__Work to be completed__
Write the data out again, word for word.

__Information supplied__

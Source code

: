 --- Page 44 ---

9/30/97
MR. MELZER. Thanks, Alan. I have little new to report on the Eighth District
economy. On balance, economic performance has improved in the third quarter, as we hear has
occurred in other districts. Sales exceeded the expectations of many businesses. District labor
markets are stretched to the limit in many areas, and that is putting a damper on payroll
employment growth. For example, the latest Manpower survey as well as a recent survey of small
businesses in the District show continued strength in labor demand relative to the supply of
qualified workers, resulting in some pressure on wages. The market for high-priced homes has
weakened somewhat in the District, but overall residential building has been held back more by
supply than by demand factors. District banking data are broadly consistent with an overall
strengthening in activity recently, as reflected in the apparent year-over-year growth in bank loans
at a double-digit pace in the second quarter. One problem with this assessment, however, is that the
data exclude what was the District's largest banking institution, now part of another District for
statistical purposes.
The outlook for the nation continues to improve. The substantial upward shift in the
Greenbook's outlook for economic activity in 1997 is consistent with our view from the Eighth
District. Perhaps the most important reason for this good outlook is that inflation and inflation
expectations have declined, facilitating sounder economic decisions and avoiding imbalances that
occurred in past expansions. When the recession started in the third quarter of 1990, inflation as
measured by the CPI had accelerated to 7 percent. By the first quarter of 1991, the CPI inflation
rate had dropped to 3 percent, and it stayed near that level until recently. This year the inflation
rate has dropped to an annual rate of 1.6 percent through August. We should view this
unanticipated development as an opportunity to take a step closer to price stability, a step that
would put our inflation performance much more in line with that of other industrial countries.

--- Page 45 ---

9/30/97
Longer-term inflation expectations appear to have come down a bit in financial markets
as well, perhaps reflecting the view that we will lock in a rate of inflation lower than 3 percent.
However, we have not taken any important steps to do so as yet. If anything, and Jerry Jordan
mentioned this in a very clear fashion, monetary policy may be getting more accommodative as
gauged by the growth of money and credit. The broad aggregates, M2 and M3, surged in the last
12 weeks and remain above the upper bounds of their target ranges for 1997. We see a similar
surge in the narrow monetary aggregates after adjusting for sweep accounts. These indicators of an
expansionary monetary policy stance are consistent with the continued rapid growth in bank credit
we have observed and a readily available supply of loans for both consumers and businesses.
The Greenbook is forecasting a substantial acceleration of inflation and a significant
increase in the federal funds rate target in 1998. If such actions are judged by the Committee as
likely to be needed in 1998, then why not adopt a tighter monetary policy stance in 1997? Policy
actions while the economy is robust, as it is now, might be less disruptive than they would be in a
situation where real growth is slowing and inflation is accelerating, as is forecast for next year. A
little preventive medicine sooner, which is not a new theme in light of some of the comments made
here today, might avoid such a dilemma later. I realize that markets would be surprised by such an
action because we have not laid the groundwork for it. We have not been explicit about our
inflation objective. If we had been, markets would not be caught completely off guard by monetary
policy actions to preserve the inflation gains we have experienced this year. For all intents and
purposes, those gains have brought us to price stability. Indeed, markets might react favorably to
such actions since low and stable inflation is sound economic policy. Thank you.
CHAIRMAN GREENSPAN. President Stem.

__Finished exercise__
Source code

: --- Page 44 ---

9/30/97
MR. MELZER. Thanks, Alan. I have little new to report on the Eighth District
economy. On balance, economic performance has improved in the third quarter, as we hear has
occurred in other districts. Sales exceeded the expectations of many businesses. District labor
markets are stretched to the limit in many areas, and that is putting a damper on payroll
employment growth. For example, the latest Manpower survey as well as a recent survey of small
businesses in the District show continued strength in labor demand relative to the supply of
qualified workers, resulting in some pressure on wages. The market for high-priced homes has
weakened somewhat in the District, but overall residential building has been held back more by
supply than by demand factors. District banking data are broadly consistent with an overall
strengthening in activity recently, as reflected in the apparent year-over-year growth in bank loans
at a double-digit pace in the second quarter. One problem with this assessment, however, is that the
data exclude what was the District's largest banking institution, now part of another District for
statistical purposes.
The outlook for the nation continues to improve. The substantial upward shift in the
Greenbook's outlook for economic activity in 1997 is consistent with our view from the Eighth
District. Perhaps the most important reason for this good outlook is that inflation and inflation
expectations have declined, facilitating sounder economic decisions and avoiding imbalances that
occurred in past expansions. When the recession started in the third quarter of 1990, inflation as
measured by the CPI had accelerated to 7 percent. By the first quarter of 1991, the CPI inflation
rate had dropped to 3 percent, and it stayed near that level until recently. This year the inflation
rate has dropped to an annual rate of 1.6 percent through August. We should view this
unanticipated development as an opportunity to take a step closer to price stability, a step that
would put our inflation performance much more in line with that of other industrial countries.

--- Page 45 ---

9/30/97
Longer-term inflation expectations appear to have come down a bit in financial markets
as well, perhaps reflecting the view that we will lock in a rate of inflation lower than 3 percent.
However, we have not taken any important steps to do so as yet. If anything, and Jerry Jordan
mentioned this in a very clear fashion, monetary policy may be getting more accommodative as
gauged by the growth of money and credit. The broad aggregates, M2 and M3, surged in the last
12 weeks and remain above the upper bounds of their target ranges for 1997. We see a similar
surge in the narrow monetary aggregates after adjusting for sweep accounts. These indicators of an
expansionary monetary policy stance are consistent with the continued rapid growth in bank credit
we have observed and a readily available supply of loans for both consumers and businesses.
The Greenbook is forecasting a substantial acceleration of inflation and a significant
increase in the federal funds rate target in 1998. If such actions are judged by the Committee as
likely to be needed in 1998, then why not adopt a tighter monetary policy stance in 1997? Policy
actions while the economy is robust, as it is now, might be less disruptive than they would be in a
situation where real growth is slowing and inflation is accelerating, as is forecast for next year. A
little preventive medicine sooner, which is not a new theme in light of some of the comments made
here today, might avoid such a dilemma later. I realize that markets would be surprised by such an
action because we have not laid the groundwork for it. We have not been explicit about our
inflation objective. If we had been, markets would not be caught completely off guard by monetary
policy actions to preserve the inflation gains we have experienced this year. For all intents and
purposes, those gains have brought us to price stability. Indeed, markets might react favorably to
such actions since low and stable inflation is sound economic policy. Thank you.
CHAIRMAN GREENSPAN. President Stem.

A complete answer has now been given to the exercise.